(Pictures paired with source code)
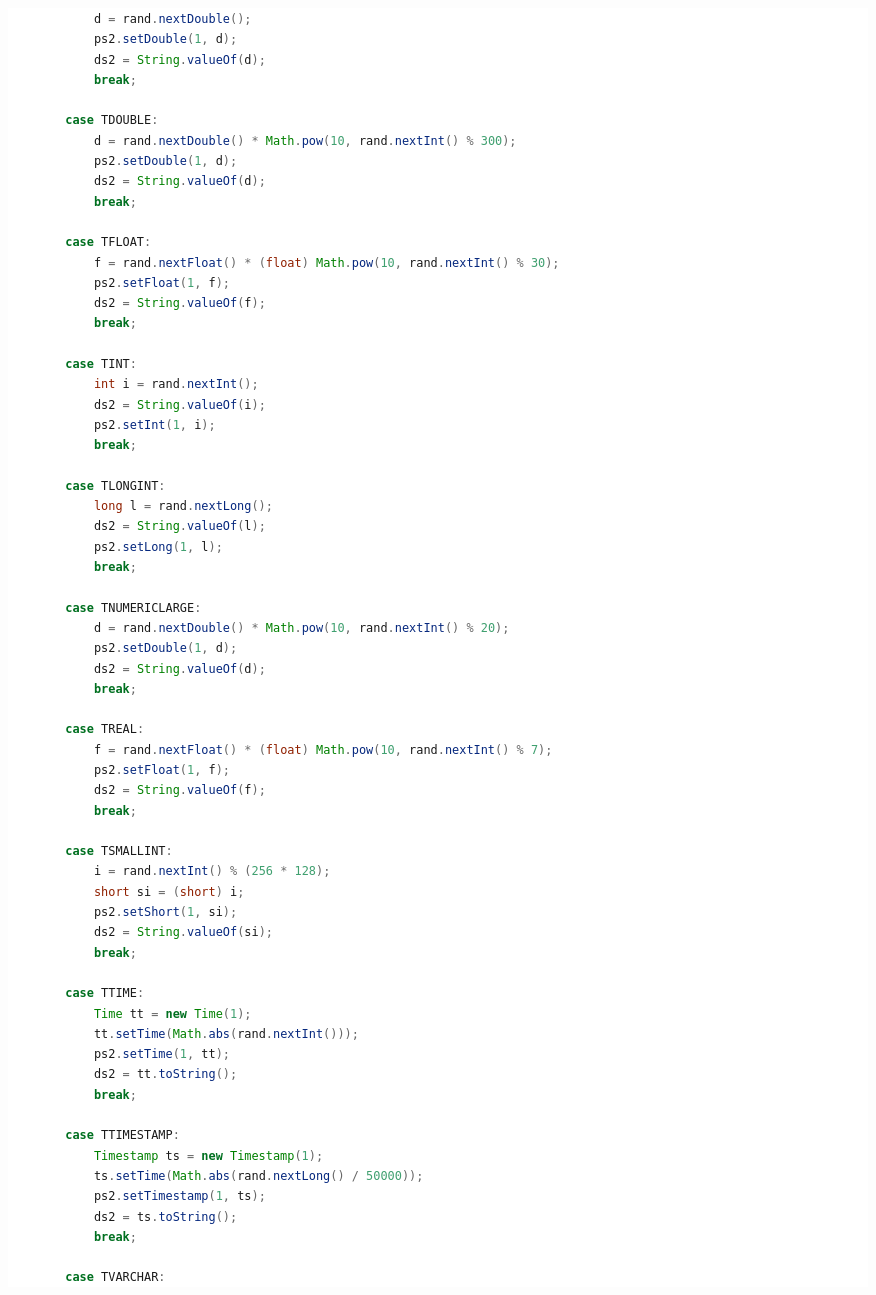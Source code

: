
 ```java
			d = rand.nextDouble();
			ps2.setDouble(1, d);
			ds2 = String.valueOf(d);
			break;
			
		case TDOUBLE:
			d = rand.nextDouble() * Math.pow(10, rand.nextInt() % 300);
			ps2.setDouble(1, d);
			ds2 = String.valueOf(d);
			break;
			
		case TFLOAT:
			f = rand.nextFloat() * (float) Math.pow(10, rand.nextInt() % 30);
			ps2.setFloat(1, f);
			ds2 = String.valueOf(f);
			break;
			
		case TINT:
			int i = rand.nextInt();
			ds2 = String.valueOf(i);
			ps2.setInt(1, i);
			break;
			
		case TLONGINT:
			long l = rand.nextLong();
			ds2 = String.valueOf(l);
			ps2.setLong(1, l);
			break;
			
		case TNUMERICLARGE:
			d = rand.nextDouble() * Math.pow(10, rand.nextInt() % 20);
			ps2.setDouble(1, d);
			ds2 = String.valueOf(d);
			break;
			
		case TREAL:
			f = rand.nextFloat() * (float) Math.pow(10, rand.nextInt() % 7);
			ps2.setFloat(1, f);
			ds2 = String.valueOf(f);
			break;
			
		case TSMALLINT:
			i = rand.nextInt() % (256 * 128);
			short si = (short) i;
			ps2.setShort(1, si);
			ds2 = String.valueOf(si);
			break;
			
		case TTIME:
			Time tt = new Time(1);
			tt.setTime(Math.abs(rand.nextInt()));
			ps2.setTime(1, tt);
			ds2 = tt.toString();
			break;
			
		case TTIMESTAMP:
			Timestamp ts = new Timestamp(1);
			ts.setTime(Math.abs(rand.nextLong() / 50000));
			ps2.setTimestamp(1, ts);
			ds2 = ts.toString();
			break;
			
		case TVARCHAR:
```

• **TASK GOAL**
Lines that hold the word "case" are the ones to copy from the entries above.

• **REPLY**
		case TDOUBLE:
		case TFLOAT:
		case TINT:
		case TLONGINT:
		case TNUMERICLARGE:
		case TREAL:
		case TSMALLINT:
		case TTIME:
		case TTIMESTAMP:
		case TVARCHAR:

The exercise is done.